Cloud Models Explained

While public cloud solutions come in many different varieties, the three most popular models of cloud delivery are Software-as-a-Service, Platform-as-a-Service, and Infrastructure-as-a-Service. The model you choose to consume will depend on what areas of your IT service you want to be responsible for and how much risk you prefer to shift to the cloud service provider.

Software-as-a-Service (SaaS)

By far the most popular, this model utilizes the internet to deliver applications to its users, on demand and typically on a subscription basis. Providers host and manage the software application and underlying infrastructure, and handle any maintenance, like software upgrades and security patching. Users typically connect directly through a web browser without any installations on the client side.

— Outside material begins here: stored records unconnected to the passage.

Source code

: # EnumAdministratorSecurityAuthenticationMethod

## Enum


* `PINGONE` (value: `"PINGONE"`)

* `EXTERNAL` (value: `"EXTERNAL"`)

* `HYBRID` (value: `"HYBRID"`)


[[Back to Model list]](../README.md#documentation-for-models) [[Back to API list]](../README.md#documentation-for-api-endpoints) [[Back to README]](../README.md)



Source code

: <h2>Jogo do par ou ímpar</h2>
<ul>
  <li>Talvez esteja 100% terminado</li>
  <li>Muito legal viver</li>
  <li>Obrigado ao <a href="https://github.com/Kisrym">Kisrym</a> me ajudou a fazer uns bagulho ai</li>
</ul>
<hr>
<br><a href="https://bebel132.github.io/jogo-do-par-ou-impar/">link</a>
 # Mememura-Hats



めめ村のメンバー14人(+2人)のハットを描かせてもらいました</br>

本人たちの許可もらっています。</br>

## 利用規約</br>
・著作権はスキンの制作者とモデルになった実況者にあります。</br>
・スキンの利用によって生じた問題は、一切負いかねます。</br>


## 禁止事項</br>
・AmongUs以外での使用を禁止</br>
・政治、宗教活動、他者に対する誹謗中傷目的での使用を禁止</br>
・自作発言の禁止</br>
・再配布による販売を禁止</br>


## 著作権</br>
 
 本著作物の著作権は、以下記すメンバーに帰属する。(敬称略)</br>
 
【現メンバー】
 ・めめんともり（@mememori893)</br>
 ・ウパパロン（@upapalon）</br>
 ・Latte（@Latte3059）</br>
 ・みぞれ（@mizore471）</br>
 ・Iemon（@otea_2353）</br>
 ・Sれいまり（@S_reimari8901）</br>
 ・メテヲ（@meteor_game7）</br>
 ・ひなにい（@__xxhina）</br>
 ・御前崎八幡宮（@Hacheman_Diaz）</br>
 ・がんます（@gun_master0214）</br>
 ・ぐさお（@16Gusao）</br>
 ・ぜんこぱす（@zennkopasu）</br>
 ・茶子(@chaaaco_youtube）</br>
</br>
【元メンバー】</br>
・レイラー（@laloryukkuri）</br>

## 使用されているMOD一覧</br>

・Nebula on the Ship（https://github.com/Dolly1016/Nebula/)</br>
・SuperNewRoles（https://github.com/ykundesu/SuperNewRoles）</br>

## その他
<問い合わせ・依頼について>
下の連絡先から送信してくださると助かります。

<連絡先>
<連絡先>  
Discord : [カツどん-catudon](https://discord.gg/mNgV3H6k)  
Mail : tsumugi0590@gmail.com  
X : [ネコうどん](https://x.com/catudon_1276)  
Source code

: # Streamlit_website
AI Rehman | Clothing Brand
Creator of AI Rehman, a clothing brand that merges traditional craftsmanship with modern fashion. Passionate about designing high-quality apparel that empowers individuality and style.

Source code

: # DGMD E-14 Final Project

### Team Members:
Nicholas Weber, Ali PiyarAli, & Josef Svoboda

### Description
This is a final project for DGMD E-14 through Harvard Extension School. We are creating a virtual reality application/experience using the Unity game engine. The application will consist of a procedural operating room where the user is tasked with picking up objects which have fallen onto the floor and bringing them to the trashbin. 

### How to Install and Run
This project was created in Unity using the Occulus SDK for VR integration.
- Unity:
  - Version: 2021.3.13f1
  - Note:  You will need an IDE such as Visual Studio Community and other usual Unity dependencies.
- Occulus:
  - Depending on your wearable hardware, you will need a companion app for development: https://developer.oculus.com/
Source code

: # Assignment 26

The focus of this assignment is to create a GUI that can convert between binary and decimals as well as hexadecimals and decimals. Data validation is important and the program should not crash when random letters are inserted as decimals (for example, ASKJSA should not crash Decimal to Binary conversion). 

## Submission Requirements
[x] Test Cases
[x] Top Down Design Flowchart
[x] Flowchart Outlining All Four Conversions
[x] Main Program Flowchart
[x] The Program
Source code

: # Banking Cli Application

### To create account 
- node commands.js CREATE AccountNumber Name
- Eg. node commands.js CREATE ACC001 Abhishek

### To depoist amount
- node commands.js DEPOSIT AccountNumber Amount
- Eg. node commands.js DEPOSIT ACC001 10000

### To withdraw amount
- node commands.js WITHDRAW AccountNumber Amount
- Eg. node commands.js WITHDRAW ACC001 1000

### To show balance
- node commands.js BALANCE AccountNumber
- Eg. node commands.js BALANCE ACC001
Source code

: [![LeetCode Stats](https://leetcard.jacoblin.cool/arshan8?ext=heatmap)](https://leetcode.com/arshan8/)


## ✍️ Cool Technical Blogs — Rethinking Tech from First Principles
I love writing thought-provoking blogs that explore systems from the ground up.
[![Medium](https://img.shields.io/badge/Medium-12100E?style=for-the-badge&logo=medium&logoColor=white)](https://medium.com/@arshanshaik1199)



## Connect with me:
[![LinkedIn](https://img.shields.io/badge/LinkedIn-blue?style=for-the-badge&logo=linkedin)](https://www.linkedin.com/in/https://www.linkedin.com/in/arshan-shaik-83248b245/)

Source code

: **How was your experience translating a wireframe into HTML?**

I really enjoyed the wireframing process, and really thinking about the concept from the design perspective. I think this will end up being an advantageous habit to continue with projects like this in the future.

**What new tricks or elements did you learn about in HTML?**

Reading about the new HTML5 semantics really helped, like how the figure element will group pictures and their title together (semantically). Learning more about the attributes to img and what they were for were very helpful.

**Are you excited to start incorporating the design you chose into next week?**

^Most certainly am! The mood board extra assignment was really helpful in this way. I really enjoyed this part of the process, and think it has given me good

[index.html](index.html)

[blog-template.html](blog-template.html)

Infrastructure-as-a-Service (IaaS)

The most basic category of cloud computing services. You consume IT infrastructure—servers (virtual machines), storage, networks, operating systems—from a cloud provider on a pay-as-you-go basis. It is provisioned and managed over the internet. Because you only pay for what you use, this model helps you avoid the expense and complexity of buying and managing your own physical servers and other datacenter infrastructure.

Platform-as-a-Service (PaaS)

This represents a complete deployment environment in the cloud, with resources that enable you to deliver everything from simple cloud-based apps to sophisticated, cloud-enabled enterprise applications. This allows you to avoid the expense and complexity of buying and managing software licenses, the underlying application infrastructure and middleware, or the development tools and other resources. You manage the applications and services you develop, and the cloud service provider typically manages everything else.

Overlapping with PaaS, serverless computing focuses on building app functionality without spending time continually managing the servers and infrastructure required to do so. The cloud provider handles the setup, capacity planning, and server management for you. Serverless architectures are highly scalable and event-driven, only using resources when a specific function or trigger occurs.